Neoclassicism / Romanticism

The eighteenth century's faith in reason produced two related but temperamentally opposite art movements that share a period and a generation of artists. Neoclassicism took its cue from the excavations at Pompeii (1748) and the moral philosophy of Winckelmann: painting should instruct and elevate, its models should be ancient Greece and Rome, its figures should be noble and composed. Jacques-Louis David's *Oath of the Horatii* (1784) is the manifesto image — three rigid male figures pledging sacrifice in a composition of geometrical severity. Romanticism looked at the same post-Revolutionary world and concluded that reason was insufficient: emotion, nature, the sublime, the terrifying and the historically remote were the proper subjects of art. Géricault's *Raft of the Medusa* (1819), Delacroix's *Liberty Leading the People* (1830), Turner's dissolving seascapes and Friedrich's solitary figures before infinite landscapes — all insist that what cannot be measured is what matters most.

How to recognise it

Neoclassical paintings are immediately legible from their compositional rigidity: freeze-frame action, figures in profile like Roman bas-reliefs, local colour kept clean and unmodulated, lighting even and rational. Subjects are drawn from classical antiquity — Roman republicans, Greek heroes, allegorical virtues.
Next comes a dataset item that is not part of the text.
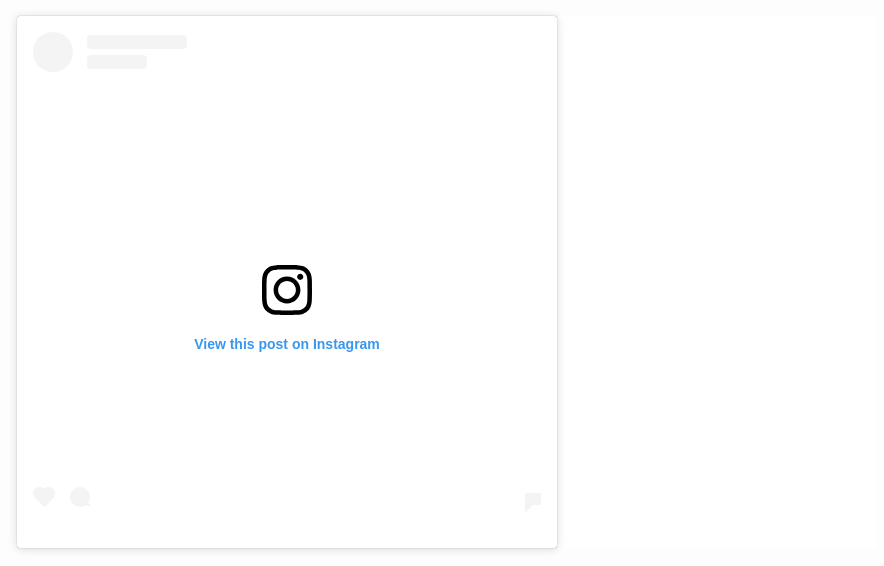 <blockquote class="instagram-media" data-instgrm-captioned data-instgrm-permalink="https://www.instagram.com/reel/DENGyRBN0iE/?utm_source=ig_embed&amp;utm_campaign=loading" data-instgrm-version="14" style=" background:#FFF; border:0; border-radius:3px; box-shadow:0 0 1px 0 rgba(0,0,0,0.5),0 1px 10px 0 rgba(0,0,0,0.15); margin: 1px; max-width:540px; min-width:326px; padding:0; width:99.375%; width:-webkit-calc(100% - 2px); width:calc(100% - 2px);"><div style="padding:16px;"> <a href="https://www.instagram.com/reel/DENGyRBN0iE/?utm_source=ig_embed&amp;utm_campaign=loading" style=" background:#FFFFFF; line-height:0; padding:0 0; text-align:center; text-decoration:none; width:100%;" target="_blank"> <div style=" display: flex; flex-direction: row; align-items: center;"> <div style="background-color: #F4F4F4; border-radius: 50%; flex-grow: 0; height: 40px; margin-right: 14px; width: 40px;"></div> <div style="display: flex; flex-direction: column; flex-grow: 1; justify-content: center;"> <div style=" background-color: #F4F4F4; border-radius: 4px; flex-grow: 0; height: 14px; margin-bottom: 6px; width: 100px;"></div> <div style=" background-color: #F4F4F4; border-radius: 4px; flex-grow: 0; height: 14px; width: 60px;"></div></div></div><div style="padding: 19% 0;"></div> <div style="display:block; height:50px; margin:0 auto 12px; width:50px;"><svg width="50px" height="50px" viewBox="0 0 60 60" version="1.1" xmlns="https://www.w3.org/2000/svg" xmlns:xlink="https://www.w3.org/1999/xlink"><g stroke="none" stroke-width="1" fill="none" fill-rule="evenodd"><g transform="translate(-511.000000, -20.000000)" fill="#000000"><g><path d="M556.869,30.41 C554.814,30.41 553.148,32.076 553.148,34.131 C553.148,36.186 554.814,37.852 556.869,37.852 C558.924,37.852 560.59,36.186 560.59,34.131 C560.59,32.076 558.924,30.41 556.869,30.41 M541,60.657 C535.114,60.657 530.342,55.887 530.342,50 C530.342,44.114 535.114,39.342 541,39.342 C546.887,39.342 551.658,44.114 551.658,50 C551.658,55.887 546.887,60.657 541,60.657 M541,33.886 C532.1,33.886 524.886,41.1 524.886,50 C524.886,58.899 532.1,66.113 541,66.113 C549.9,66.113 557.115,58.899 557.115,50 C557.115,41.1 549.9,33.886 541,33.886 M565.378,62.101 C565.244,65.022 564.756,66.606 564.346,67.663 C563.803,69.06 563.154,70.057 562.106,71.106 C561.058,72.155 560.06,72.803 558.662,73.347 C557.607,73.757 556.021,74.244 553.102,74.378 C549.944,74.521 548.997,74.552 541,74.552 C533.003,74.552 532.056,74.521 528.898,74.378 C525.979,74.244 524.393,73.757 523.338,73.347 C521.94,72.803 520.942,72.155 519.894,71.106 C518.846,70.057 518.197,69.06 517.654,67.663 C517.244,66.606 516.755,65.022 516.623,62.101 C516.479,58.943 516.448,57.996 516.448,50 C516.448,42.003 516.479,41.056 516.623,37.899 C516.755,34.978 517.244,33.391 517.654,32.338 C518.197,30.938 518.846,29.942 519.894,28.894 C520.942,27.846 521.94,27.196 523.338,26.654 C524.393,26.244 525.979,25.756 528.898,25.623 C532.057,25.479 533.004,25.448 541,25.448 C548.997,25.448 549.943,25.479 553.102,25.623 C556.021,25.756 557.607,26.244 558.662,26.654 C560.06,27.196 561.058,27.846 562.106,28.894 C563.154,29.942 563.803,30.938 564.346,32.338 C564.756,33.391 565.244,34.978 565.378,37.899 C565.522,41.056 565.552,42.003 565.552,50 C565.552,57.996 565.522,58.943 565.378,62.101 M570.82,37.631 C570.674,34.438 570.167,32.258 569.425,30.349 C568.659,28.377 567.633,26.702 565.965,25.035 C564.297,23.368 562.623,22.342 560.652,21.575 C558.743,20.834 556.562,20.326 553.369,20.18 C550.169,20.033 549.148,20 541,20 C532.853,20 531.831,20.033 528.631,20.18 C525.438,20.326 523.257,20.834 521.349,21.575 C519.376,22.342 517.703,23.368 516.035,25.035 C514.368,26.702 513.342,28.377 512.574,30.349 C511.834,32.258 511.326,34.438 511.181,37.631 C511.035,40.831 511,41.851 511,50 C511,58.147 511.035,59.17 511.181,62.369 C511.326,65.562 511.834,67.743 512.574,69.651 C513.342,71.625 514.368,73.296 516.035,74.965 C517.703,76.634 519.376,77.658 521.349,78.425 C523.257,79.167 525.438,79.673 528.631,79.82 C531.831,79.965 532.853,80.001 541,80.001 C549.148,80.001 550.169,79.965 553.369,79.82 C556.562,79.673 558.743,79.167 560.652,78.425 C562.623,77.658 564.297,76.634 565.965,74.965 C567.633,73.296 568.659,71.625 569.425,69.651 C570.167,67.743 570.674,65.562 570.82,62.369 C570.966,59.17 571,58.147 571,50 C571,41.851 570.966,40.831 570.82,37.631"></path></g></g></g></svg></div><div style="padding-top: 8px;"> <div style=" color:#3897f0; font-family:Arial,sans-serif; font-size:14px; font-style:normal; font-weight:550; line-height:18px;">View this post on Instagram</div></div><div style="padding: 12.5% 0;"></div> <div style="display: flex; flex-direction: row; margin-bottom: 14px; align-items: center;"><div> <div style="background-color: #F4F4F4; border-radius: 50%; height: 12.5px; width: 12.5px; transform: translateX(0px) translateY(7px);"></div> <div style="background-color: #F4F4F4; height: 12.5px; transform: rotate(-45deg) translateX(3px) translateY(1px); width: 12.5px; flex-grow: 0; margin-right: 14px; margin-left: 2px;"></div> <div style="background-color: #F4F4F4; border-radius: 50%; height: 12.5px; width: 12.5px; transform: translateX(9px) translateY(-18px);"></div></div><div style="margin-left: 8px;"> <div style=" background-color: #F4F4F4; border-radius: 50%; flex-grow: 0; height: 20px; width: 20px;"></div> <div style=" width: 0; height: 0; border-top: 2px solid transparent; border-left: 6px solid #f4f4f4; border-bottom: 2px solid transparent; transform: translateX(16px) translateY(-4px) rotate(30deg)"></div></div><div style="margin-left: auto;"> <div style=" width: 0px; border-top: 8px solid #F4F4F4; border-right: 8px solid transparent; transform: translateY(16px);"></div> <div style=" background-color: #F4F4F4; flex-grow: 0; height: 12px; width: 16px; transform: translateY(-4px);"></div>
Romantic paintings, by contrast, are organised around feeling rather than structure: skies dominate, weather is extreme, figures are small against vast landscapes or engulfed in crowds. Colour is hot and agitated in French Romanticism (Delacroix's oranges and prussian blues), dissolved and atmospheric in British (Turner), melancholy and desaturated in German (Friedrich). If the painting seems to have been arranged for maximum emotional impact rather than rational clarity, it is Romantic.